Consume iterable or queue and write to file.

If Iterable, fetches from the iterator until exhausted (i.e. until StopIteration), then returns.
If Queue, .get() from the Queue until None is received, then return.

Parameters:

Name	Type	Description	Default
`stream`	`Streamable[Data \| Sequence[Data]]`	stream to consume.	required
`thread`	`bool`	whether to return immediately, and run in a separate thread instead of returning immediately.	`False`
`append`	`bool`	whether to append or overwrite existing blobs.	`False`

Raises:

Type	Description
`ValueError`	data type/shape does not match channel specifications.

Source code in format/src/roverd/channels/abstract.py

def consume(
    self, stream: Streamable[Data | Sequence[Data]], thread: bool = False,
    append: bool = False
) -> None:
    """Consume iterable or queue and write to file.

    - If `Iterable`, fetches from the iterator until exhausted (i.e. until
      `StopIteration`), then returns.
    - If `Queue`, `.get()` from the `Queue` until `None` is received, then
      return.

    Args:
        stream: stream to consume.
        thread: whether to return immediately, and run in a separate thread
            instead of returning immediately.
        append: whether to append or overwrite existing blobs.

    Raises:
        ValueError: data type/shape does not match channel specifications.
    """
    if isinstance(stream, Queue):
        stream = Buffer(stream)
    if thread:
        Thread(target=self.consume, kwargs={"stream": stream}).start()
        return

    if not append:
        self._n_blobs = 0

    os.makedirs(self.path, exist_ok=True)
    for frame in stream:
        if not isinstance(frame, np.ndarray):
            raise ValueError("BlobChannels do not allow raw data.")
        if len(frame.shape) != len(self.shape):
            raise ValueError(
                "BlobChannels do not allow batched write data.")

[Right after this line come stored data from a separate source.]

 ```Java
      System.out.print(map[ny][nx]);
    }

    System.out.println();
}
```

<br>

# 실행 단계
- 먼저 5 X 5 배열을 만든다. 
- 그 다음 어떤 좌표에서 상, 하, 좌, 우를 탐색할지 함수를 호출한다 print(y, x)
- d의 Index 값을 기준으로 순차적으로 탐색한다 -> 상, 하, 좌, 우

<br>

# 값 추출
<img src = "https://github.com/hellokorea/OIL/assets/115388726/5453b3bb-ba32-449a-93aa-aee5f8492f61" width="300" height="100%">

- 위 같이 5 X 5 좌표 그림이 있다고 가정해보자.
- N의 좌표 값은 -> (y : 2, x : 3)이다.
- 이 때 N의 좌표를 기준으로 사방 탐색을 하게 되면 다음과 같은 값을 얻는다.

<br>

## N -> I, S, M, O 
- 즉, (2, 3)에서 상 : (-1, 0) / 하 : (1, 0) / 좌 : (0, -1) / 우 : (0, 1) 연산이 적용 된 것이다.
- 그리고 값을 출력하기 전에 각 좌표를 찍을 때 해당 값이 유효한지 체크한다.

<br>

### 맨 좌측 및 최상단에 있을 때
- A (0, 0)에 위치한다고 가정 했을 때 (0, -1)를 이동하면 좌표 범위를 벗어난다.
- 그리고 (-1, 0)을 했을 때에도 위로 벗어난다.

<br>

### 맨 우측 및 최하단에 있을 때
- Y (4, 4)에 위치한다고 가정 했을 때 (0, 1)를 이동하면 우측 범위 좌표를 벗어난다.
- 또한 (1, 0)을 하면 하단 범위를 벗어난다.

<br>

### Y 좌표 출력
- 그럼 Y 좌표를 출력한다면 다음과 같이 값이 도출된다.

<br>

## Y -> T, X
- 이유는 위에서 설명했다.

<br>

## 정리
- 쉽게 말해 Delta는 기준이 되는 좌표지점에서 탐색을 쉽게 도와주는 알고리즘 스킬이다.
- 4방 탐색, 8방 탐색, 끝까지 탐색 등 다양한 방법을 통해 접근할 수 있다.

        self._verify_type(frame)
        self._write_blob(self._n_blobs, frame)
        self._n_blobs += 1

read ¶

read(
    start: int | integer = 0, samples: int | integer = -1
) -> Shaped[ndarray, ...]

Read data.

Parameters:

Name	Type	Description	Default
`start`	`int \| integer`	start index to read.	`0`
`samples`	`int \| integer`	number of samples/frames to read. If `-1`, read all data.	`-1`

Returns:

Type	Description
`Shaped[ndarray, ...]`	Read frames as an array, with a leading axis corresponding to the number of `samples`.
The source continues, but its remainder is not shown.